Police Chief Jason Arres said Thursday the first batch of about 20 officers will receive two hours of training and begin using body cameras next week. By the end of June, each of the department’s 177 officers will have cameras.

Implementation of the Axon camera system took months, beginning in the fall with camera testing from three different companies. In February, Naperville City Council approved a five-year, $2.3 million contract with Axon.

The first year cost of $483,000 is included in the city’s 2022 budget. In addition to the cameras, the city will receive technical support, cloud-based data storage, an app to use the system, and installation. The department also has the option of swapping cameras for new ones midway through the contract.

The system, which will eventually include replacing on-board cameras for 50 department vehicles, will be in place six months before the state mandate for body-worn cameras takes effect in January for cities across the size of Naperville.

“Our people are thrilled to have the cameras,” Arres said. “That’s the expectation of law enforcement.”

The cameras are always on when officers wear them, but video is automatically recorded after 6 p.m. They are “activated” when the police car’s headlights are on or the officer double taps the front of the camera.


        
        
        
        
        
        
        
        
        
        
        
        
        
        
        
        
        
        
        
        
        
        
        
        

When cameras are docked at the end of a shift, the “on” portions of the video are automatically uploaded.
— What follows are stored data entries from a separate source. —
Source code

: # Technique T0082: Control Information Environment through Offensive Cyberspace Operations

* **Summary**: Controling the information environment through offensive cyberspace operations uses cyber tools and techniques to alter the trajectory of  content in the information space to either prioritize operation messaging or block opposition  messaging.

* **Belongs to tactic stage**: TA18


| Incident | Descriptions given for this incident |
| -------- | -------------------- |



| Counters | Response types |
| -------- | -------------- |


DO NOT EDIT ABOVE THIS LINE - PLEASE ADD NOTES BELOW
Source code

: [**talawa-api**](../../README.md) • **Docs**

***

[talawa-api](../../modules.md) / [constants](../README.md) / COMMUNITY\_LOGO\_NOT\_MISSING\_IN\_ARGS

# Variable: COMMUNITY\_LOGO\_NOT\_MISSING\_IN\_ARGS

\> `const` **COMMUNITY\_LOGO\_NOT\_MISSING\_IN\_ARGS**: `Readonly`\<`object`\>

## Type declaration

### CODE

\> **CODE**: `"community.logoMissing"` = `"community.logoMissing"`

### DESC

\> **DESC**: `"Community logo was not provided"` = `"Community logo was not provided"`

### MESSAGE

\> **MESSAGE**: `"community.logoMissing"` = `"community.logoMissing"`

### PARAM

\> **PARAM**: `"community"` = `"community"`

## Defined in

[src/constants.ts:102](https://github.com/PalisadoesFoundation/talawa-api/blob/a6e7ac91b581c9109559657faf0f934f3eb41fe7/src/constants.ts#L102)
If the officer forgets to tap the camera during a traffic stop or other police activity, the video is still accessible as long as it is manually uploaded within the 18 hour window.

In addition to the ability to archive video, the Axon system offers the ability to live stream an officer’s camera.

Arres said the three most beneficial elements of the system are the evidence the department gathers, the ability to provide additional video-based training, and officer accountability.

“Right after they get that training and they go out — whether it’s into their detective careers or whatever work they’re doing here at the department — they’ll have the cameras on them,” Arres said.